In Brief: How you feel about The Red Pony (1949) is going to depend a great deal on how you feel about the John Steinbeck story and the Aaron Copland music. Not being a fan of either — and just having a basic aversion to “life lesson” stories that deal with the death of a beloved pet — it’s a movie I tend to avoid whenever possible. Although it’s obviously a low-budget attempt to duplicate the success of Clarence Brown’s The Yearling (1946), I can’t really fault the film as a solid version of the story. Oh, the animated birds are pretty bad, and the idea of literalizing the boy’s daydreams should have been drowned at birth, but it’s certainly not a bad movie. Director Lewis Milestone was past his glory days of the 1930s, but he crafts a handsome movie — even if it lacks the bravura touches that mark Milestone’s great films. The Hendersonville Film Society will show The Red Pony Sunday, Nov. 9, at 2 p.m. in the Smoky Mountain Theater at Lake Pointe Landing Retirement Community (behind Epic Cinemas), 333 Thompson St., Hendersonville.

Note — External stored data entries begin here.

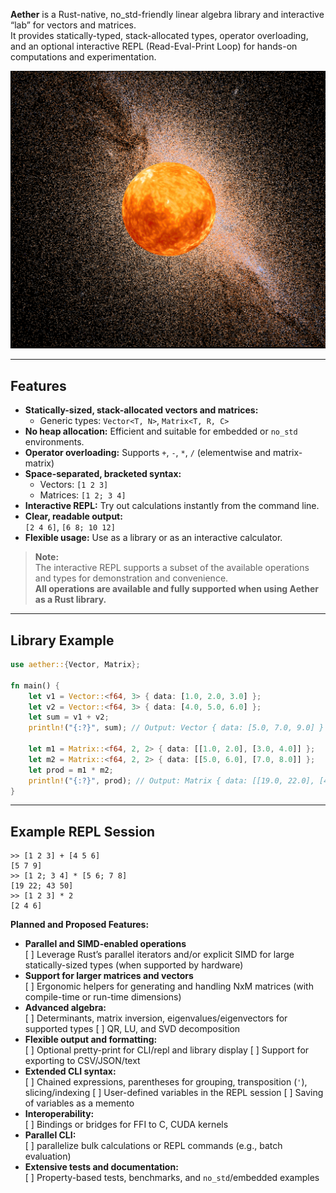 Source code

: 
**Aether** is a Rust-native, no_std-friendly linear algebra library and interactive “lab” for vectors and matrices.  
It provides statically-typed, stack-allocated types, operator overloading, and an optional interactive REPL (Read-Eval-Print Loop) for hands-on computations and experimentation.

![Aether](docs/images/aether.png)

---

## Features

- **Statically-sized, stack-allocated vectors and matrices:**  
  - Generic types: `Vector<T, N>`, `Matrix<T, R, C>`
- **No heap allocation:** Efficient and suitable for embedded or `no_std` environments.
- **Operator overloading:** Supports `+`, `-`, `*`, `/` (elementwise and matrix-matrix)
- **Space-separated, bracketed syntax:**  
  - Vectors: `[1 2 3]`
  - Matrices: `[1 2; 3 4]`
- **Interactive REPL:** Try out calculations instantly from the command line.
- **Clear, readable output:**  
  `[2 4 6]`, `[6 8; 10 12]`
- **Flexible usage:** Use as a library or as an interactive calculator.

> **Note:**  
> The interactive REPL supports a subset of the available operations and types for demonstration and convenience.  
> **All operations are available and fully supported when using Aether as a Rust library.**

---

## Library Example

```rust
use aether::{Vector, Matrix};

fn main() {
    let v1 = Vector::<f64, 3> { data: [1.0, 2.0, 3.0] };
    let v2 = Vector::<f64, 3> { data: [4.0, 5.0, 6.0] };
    let sum = v1 + v2;
    println!("{:?}", sum); // Output: Vector { data: [5.0, 7.0, 9.0] }

    let m1 = Matrix::<f64, 2, 2> { data: [[1.0, 2.0], [3.0, 4.0]] };
    let m2 = Matrix::<f64, 2, 2> { data: [[5.0, 6.0], [7.0, 8.0]] };
    let prod = m1 * m2;
    println!("{:?}", prod); // Output: Matrix { data: [[19.0, 22.0], [43.0, 50.0]] }
}
```
---
## Example REPL Session
```
>> [1 2 3] + [4 5 6]
[5 7 9]
>> [1 2; 3 4] * [5 6; 7 8]
[19 22; 43 50]
>> [1 2 3] * 2
[2 4 6]
```

**Planned and Proposed Features:**
- **Parallel and SIMD-enabled operations**  
  [ ] Leverage Rust’s parallel iterators and/or explicit SIMD for large statically-sized types (when supported by hardware)
- **Support for larger matrices and vectors**  
  [ ] Ergonomic helpers for generating and handling NxM matrices (with compile-time or run-time dimensions)
- **Advanced algebra:**  
  [ ] Determinants, matrix inversion, eigenvalues/eigenvectors for supported types
  [ ] QR, LU, and SVD decomposition
- **Flexible output and formatting:**  
  [ ] Optional pretty-print for CLI/repl and library display
  [ ] Support for exporting to CSV/JSON/text
- **Extended CLI syntax:**  
  [ ] Chained expressions, parentheses for grouping, transposition (`'`), slicing/indexing
  [ ] User-defined variables in the REPL session
  [ ] Saving of variables as a memento
- **Interoperability:**  
  [ ] Bindings or bridges for FFI to C, CUDA kernels
- **Parallel CLI:**  
  [ ] parallelize bulk calculations or REPL commands (e.g., batch evaluation)
- **Extensive tests and documentation:**  
  [ ] Property-based tests, benchmarks, and `no_std`/embedded examples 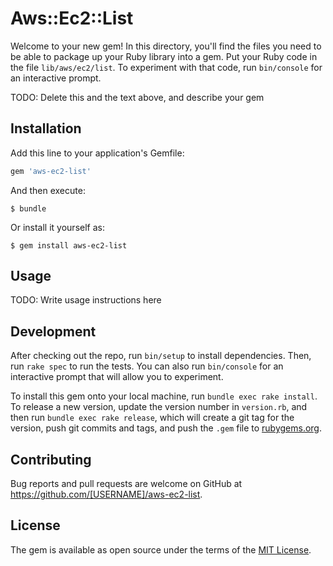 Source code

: # Aws::Ec2::List

Welcome to your new gem! In this directory, you'll find the files you need to be able to package up your Ruby library into a gem. Put your Ruby code in the file `lib/aws/ec2/list`. To experiment with that code, run `bin/console` for an interactive prompt.

TODO: Delete this and the text above, and describe your gem

## Installation

Add this line to your application's Gemfile:

```ruby
gem 'aws-ec2-list'
```

And then execute:

    $ bundle

Or install it yourself as:

    $ gem install aws-ec2-list

## Usage

TODO: Write usage instructions here

## Development

After checking out the repo, run `bin/setup` to install dependencies. Then, run `rake spec` to run the tests. You can also run `bin/console` for an interactive prompt that will allow you to experiment.

To install this gem onto your local machine, run `bundle exec rake install`. To release a new version, update the version number in `version.rb`, and then run `bundle exec rake release`, which will create a git tag for the version, push git commits and tags, and push the `.gem` file to [rubygems.org](https://rubygems.org).

## Contributing

Bug reports and pull requests are welcome on GitHub at https://github.com/[USERNAME]/aws-ec2-list.


## License

The gem is available as open source under the terms of the [MIT License](http://opensource.org/licenses/MIT).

In Brief: I am quite certain that after watching The Turin Horse (2011) I swore I would never get suckered into sitting through another film by the Hungarian master of molasses-slow miserablism, Béla Tarr. Well, somehow I went back on that — partly out of curiosity to see what Mr. Tarr would do with color in his only non-black-and-white movie Almanac of Fall (1984). I will say that the film’s use of color is interesting and creative, though I doubt if Tarr’s use of colored gels actually means anything. It is, however, undeniably sinister. Technically, the film is well made and the direction is solid, but whether you’d actually enjoy the results or merely be relieved when the movie stops is another matter. For fans only. Classic World Cinema by Courtyard Gallery will present Almanac of Fall Friday, Nov. 7, at 8 p.m. at Phil Mechanic Studios, 109 Roberts St., River Arts District (upstairs in the Railroad Library). Info: 273-3332, www.ashevillecourtyard.com
In Brief: Generally reviled at the time of its release, Joseph McGrath’s The Magic Christian (1969) has seen its appreciation skyrocket in recent years — deservedly so. What was once dismissed as tasteless and messy (never mind that these were deliberate) has now come to be seen as a brilliantly anarchic satire and perhaps the apotheosis of 1960s British Invasion filmmaking. Its tale of the world’s richest eccentric, Sir Guy Grand (Peter Sellers), and his adopted son Youngman (Ringo Starr) setting out to prove that everyone can be bought if the price is high enough left few, if any, sacred cows standing. Subversive, very funny and wildly inventive, The Magic Christian is a gem of 1960s film. The Asheville Film Society will screen The Magic Christian Tuesday, Nov. 11, at 8 p.m. in Theater Six at The Carolina Asheville and will be hosted by Xpress movie critics Ken Hanke and Justin Souther.